The table below sets forth our product revenue as a percentage of total product revenue by end-user market for the three months ended March 31, 2025 and 2024:

 

Three Months Ended

 

March 31,

 

2025

 

2024

Industrial

23%

 

23%

Automotive

19%

 

18%

Computing

27%

 

25%

Consumer

17%

 

20%

Communications

14%

 

14%

For the three months ended March 31, 2025, gross profit increased approximately 5.1% when compared to the same period last year primarily due to higher net sales. Gross profit margin for the three-month periods ended March 31, 2025 and 2024 was 31.5% and 33.0%, respectively. The decrease in gross profit margin was primarily due to lower factory utilization.

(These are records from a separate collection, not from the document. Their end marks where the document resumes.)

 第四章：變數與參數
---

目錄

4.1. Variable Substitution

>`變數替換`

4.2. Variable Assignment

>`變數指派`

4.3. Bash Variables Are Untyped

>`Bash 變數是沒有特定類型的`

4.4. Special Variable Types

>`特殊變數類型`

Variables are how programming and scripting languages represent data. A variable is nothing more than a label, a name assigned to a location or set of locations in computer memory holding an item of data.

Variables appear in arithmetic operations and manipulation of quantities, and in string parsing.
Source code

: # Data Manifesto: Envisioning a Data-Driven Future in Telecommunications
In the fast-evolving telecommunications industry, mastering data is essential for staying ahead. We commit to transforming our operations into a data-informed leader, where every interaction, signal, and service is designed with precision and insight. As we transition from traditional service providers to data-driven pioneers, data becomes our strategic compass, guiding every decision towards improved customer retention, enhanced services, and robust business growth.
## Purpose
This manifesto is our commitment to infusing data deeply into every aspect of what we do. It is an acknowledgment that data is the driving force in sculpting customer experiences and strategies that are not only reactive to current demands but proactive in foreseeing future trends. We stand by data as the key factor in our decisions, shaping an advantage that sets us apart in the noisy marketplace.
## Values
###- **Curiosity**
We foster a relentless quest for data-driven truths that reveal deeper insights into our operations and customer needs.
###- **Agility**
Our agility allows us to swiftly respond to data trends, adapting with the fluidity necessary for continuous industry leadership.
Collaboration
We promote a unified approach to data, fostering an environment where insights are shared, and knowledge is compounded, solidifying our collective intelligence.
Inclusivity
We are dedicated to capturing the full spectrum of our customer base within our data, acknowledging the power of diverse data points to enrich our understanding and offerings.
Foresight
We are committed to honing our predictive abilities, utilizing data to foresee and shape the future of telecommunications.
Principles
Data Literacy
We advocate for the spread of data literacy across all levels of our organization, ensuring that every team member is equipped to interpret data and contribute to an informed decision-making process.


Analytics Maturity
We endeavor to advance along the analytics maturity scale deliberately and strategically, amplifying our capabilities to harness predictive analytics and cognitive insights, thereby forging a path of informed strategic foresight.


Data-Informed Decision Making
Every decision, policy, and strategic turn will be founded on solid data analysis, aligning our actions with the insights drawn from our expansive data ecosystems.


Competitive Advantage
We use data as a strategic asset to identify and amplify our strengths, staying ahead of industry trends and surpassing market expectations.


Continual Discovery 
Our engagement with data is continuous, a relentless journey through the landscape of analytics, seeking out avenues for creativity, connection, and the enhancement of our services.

Operating expenses for the three months ended March 31, 2025, increased $11.9 million when compared to the three months ended March 31, 2024. Operating expenses as a percentage of net sales were 31.1% and 30.3% for the three months ended March 31, 2025 and 2024, respectively. SG&A increased approximately $5.0 million as compared to the same period last year reflecting an increase in discretionary benefits of $5.7 million, partially offset by decreases in payroll expenses of $1.5 million. The increase in discretionary benefits in 2025 when compared to 2024 is partially related to a reversal of bonus accruals in 2024 that were not paid. SG&A, as a percentage of net sales, was 17.7% and 17.8% for the three months ended March 31, 2025 and 2024, respectively. The lower levels of discretionary benefits in SG&A reflect lower accruals based on the Company’s performance being lower than in 2024. Research and development expenses (“R&D”) were flat. R&D, as a percentage of net sales, was 11.6% and 11.2% for the three months ended March 31, 2025 and 2024, respectively.

Interest income increased $1.2 million, or 26.0%, for the three months ended March 31, 2025, compared to the same period last year, reflecting interest income received in the Company’s derivative hedging instruments. Interest expense was flat for the three months ended March 31, 2025, compared to the same period last year. During the three months ended March 31, 2025, the Company recognized an impairment loss on an equity investment of $5.8 million, due to a decline in the value of the investment. The change in unrealized (loss) gain on investments in 2025 compared to 2024 was to mark to market adjustments to adjust the value of the investment.

We recognized an income tax expense of approximately $0.0 million and $3.5 million for the three months ended March 2025 and 2024, respectively. The decrease in income taxes for 2025 compared to 2024 was primarily attributable to a decrease in pretax book income.

Financial Condition

Liquidity and Capital Resources

Our primary source of liquidity is cash flow from operations. Additional sources of liquidity are cash and cash equivalents, short-term investments, and our credit facilities. Our cash and cash equivalents and restricted cash increased from $314.7 million at December 31, 2024 to $341.0 million at March 31, 2025. This increase in cash, cash equivalents, and restricted cash reflects normal operations of the Company. As of March 31, 2025, we had short-term investments totaling $8.2 million. These investments are highly liquid with maturity dates greater than three months at the date of purchase. We generally can access these investments in a relatively short time frame but in doing so we generally forfeit all earned and future interest income.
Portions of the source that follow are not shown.